By Tyson Thorne

December 13, 2017
 
 

I appeal to Euodia and to Syntyche to agree in the Lord. 4:3 Yes, I say also to you, true companion, help them. They have struggled together in the gospel ministry along with me and Clement and my other coworkers, whose names are in the book of life. 4:4 Rejoice in the Lord always. Again I say, rejoice! 4:5 Let everyone see your gentleness. The Lord is near! 4:6 Do not be anxious about anything. Instead, in every situation, through prayer and petition with thanksgiving, tell your requests to God. 4:7 And the peace of God that surpasses all understanding will guard your hearts and minds in Christ Jesus.

Sometimes it happens, even among believers. Arguments arise and fellowship can be broken. There was a situation just like this among a pair of believers at the church in Philippi. We don’t know the nature of the argument, but if Paul had heard about it while in prison it had to be a doozy. The two Greek immigrants (we know their nationality based on their names, and since Philippi was a Roman city they were likely legal immigrants) could not work out their problem together, so Paul asked the church to help them. At least that’s one reading.

It could also be that the word translated “true companion” is a proper name, Suzugos. Either way, counsel was needed and Paul expected the believers to assist.

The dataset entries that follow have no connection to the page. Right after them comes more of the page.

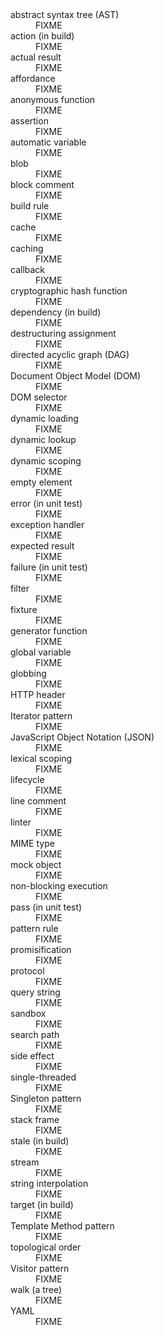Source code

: ---
---

<dl class="glossary">
<dt id="ast">abstract syntax tree (AST)</dt>
<dd>FIXME</dd>
<dt id="build_action">action (in build)</dt>
<dd>FIXME</dd>
<dt id="actual_result">actual result</dt>
<dd>FIXME</dd>
<dt id="affordance">affordance</dt>
<dd>FIXME</dd>
<dt id="anonymous_function">anonymous function</dt>
<dd>FIXME</dd>
<dt id="assertion">assertion</dt>
<dd>FIXME</dd>
<dt id="automatic_variable">automatic variable</dt>
<dd>FIXME</dd>
<dt id="blob">blob</dt>
<dd>FIXME</dd>
<dt id="block_comment">block comment</dt>
<dd>FIXME</dd>
<dt id="build_rule">build rule</dt>
<dd>FIXME</dd>
<dt id="cache">cache</dt>
<dd>FIXME</dd>
<dt id="caching">caching</dt>
<dd>FIXME</dd>
<dt id="callback">callback</dt>
<dd>FIXME</dd>
<dt id="cryptographic_hash_function">cryptographic hash function</dt>
<dd>FIXME</dd>
<dt id="build_dependency">dependency (in build)</dt>
<dd>FIXME</dd>
<dt id="destructuring_assignment">destructuring assignment</dt>
<dd>FIXME</dd>
<dt id="dag">directed acyclic graph (DAG)</dt>
<dd>FIXME</dd>
<dt id="dom">Document Object Model (DOM)</dt>
<dd>FIXME</dd>
<dt id="dom_selector">DOM selector</dt>
<dd>FIXME</dd>
<dt id="dynamic_loading">dynamic loading</dt>
<dd>FIXME</dd>
<dt id="dynamic_lookup">dynamic lookup</dt>
<dd>FIXME</dd>
<dt id="dynamic_scoping">dynamic scoping</dt>
<dd>FIXME</dd>
<dt id="empty_element">empty element</dt>
<dd>FIXME</dd>
<dt id="error_in_unit_test">error (in unit test)</dt>
<dd>FIXME</dd>
<dt id="exception_handler">exception handler</dt>
<dd>FIXME</dd>
<dt id="expected_result">expected result</dt>
<dd>FIXME</dd>
<dt id="failure_in_unit_test">failure (in unit test)</dt>
<dd>FIXME</dd>
<dt id="filter">filter</dt>
<dd>FIXME</dd>
<dt id="fixture">fixture</dt>
<dd>FIXME</dd>
<dt id="generator_function">generator function</dt>
<dd>FIXME</dd>
<dt id="global_variable">global variable</dt>
<dd>FIXME</dd>
<dt id="globbing">globbing</dt>
<dd>FIXME</dd>
<dt id="http_header">HTTP header</dt>
<dd>FIXME</dd>
<dt id="iterator_pattern">Iterator pattern</dt>
<dd>FIXME</dd>
<dt id="json">JavaScript Object Notation (JSON)</dt>
<dd>FIXME</dd>
<dt id="lexical_scoping">lexical scoping</dt>
<dd>FIXME</dd>
<dt id="lifecycle">lifecycle</dt>
<dd>FIXME</dd>
<dt id="line_comment">line comment</dt>
<dd>FIXME</dd>
<dt id="linter">linter</dt>
<dd>FIXME</dd>
<dt id="mime_type">MIME type</dt>
<dd>FIXME</dd>
<dt id="mock_object">mock object</dt>
<dd>FIXME</dd>
<dt id="non_blocking_execution">non-blocking execution</dt>
<dd>FIXME</dd>
<dt id="pass_in_unit_test">pass (in unit test)</dt>
<dd>FIXME</dd>
<dt id="pattern_rule">pattern rule</dt>
<dd>FIXME</dd>
<dt id="promisification">promisification</dt>
<dd>FIXME</dd>
<dt id="protocol">protocol</dt>
<dd>FIXME</dd>
<dt id="query_string">query string</dt>
<dd>FIXME</dd>
<dt id="sandbox">sandbox</dt>
<dd>FIXME</dd>
<dt id="search_path">search path</dt>
<dd>FIXME</dd>
<dt id="side_effect">side effect</dt>
<dd>FIXME</dd>
<dt id="single_threaded">single-threaded</dt>
<dd>FIXME</dd>
<dt id="singleton_pattern">Singleton pattern</dt>
<dd>FIXME</dd>
<dt id="stack_frame">stack frame</dt>
<dd>FIXME</dd>
<dt id="build_stale">stale (in build)</dt>
<dd>FIXME</dd>
<dt id="stream">stream</dt>
<dd>FIXME</dd>
<dt id="string_interpolation">string interpolation</dt>
<dd>FIXME</dd>
<dt id="build_target">target (in build)</dt>
<dd>FIXME</dd>
<dt id="template_method_pattern">Template Method pattern</dt>
<dd>FIXME</dd>
<dt id="topological_order">topological order</dt>
<dd>FIXME</dd>
<dt id="visitor_pattern">Visitor pattern</dt>
<dd>FIXME</dd>
<dt id="walk_a_tree">walk (a tree)</dt>
<dd>FIXME</dd>
<dt id="yaml">YAML</dt>
<dd>FIXME</dd>

</dl>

What made resolution especially important in this case is the dispute is among ministers, people who should know how to handle conflict. Paul describes them as coworkers, and it is possible that this relationship goes all the way back to Acts 16, where another Greek merchant named Lydia had a prayer group that Paul stumbled upon. While this may be pure conjecture on my part, it would explain the relationship between them and Paul; it also ties the them to the Greek community in Philippi. Since Euodia and to Syntyche are female names it isn’t such a stretch that they were part of Lydia’s prayer group. So while the evidence is circumstantial, I think it ties together rather well.

In American culture, people not involved in a disagreement standing in to assist might be viewed as sticking their nose in where it doesn’t belong and may embarrass the people who are feuding. In fact, for a variety of reasons, adversity is largely ignored. If people don’t work out their problems on their own, however, an improper division often results which weakens the church. This is one time when the rugged individualism of American culture is a liability rather than an asset. In many other cultures around the globe friends and family often pitch in to help resolve conflict before it becomes destructive, and this is also indicative of Kingdom culture.

Jesus teaches the same principle in Matthew 18.15-17:

“If your brother sins, go and show him his fault when the two of you are alone. If he listens to you, you have regained your brother. But if he does not listen, take one or two others with you, so that at the testimony of two or three witnesses every matter may be established. If he refuses to listen to them, tell it to the church.”

The people of a church are supposed to be involved in each other’s lives, to the benefit of all.

Paul rarely issues commands like this without telling us how to go about it, and this passage is no different. He comes back around to his command to rejoice, for even conflict promotes spiritual growth. Before we get involved in someone else’s conflict, however, we need to check our mental and emotional state. We should enter into such matters with gentleness and peace. If we rush in and take sides immediately and share in the anxiousness we will not resolve the issue in a God-honoring fashion. We ought to pray with those who are arguing, together, asking God for wisdom and love with a thankful heart. Handling conflict in this manner will result in a peaceful resolution that, instead of being destructive, guards the church.

Paul has emphasized throughout this letter that we are all citizens of Heaven, probably because citizenship was so important to the people of Philippi. We are also part of a family, however, one where God is our father and where it is always appropriate to intercede when conflict arises. Church conflict is family conflict, and it’s time we started behaving like it.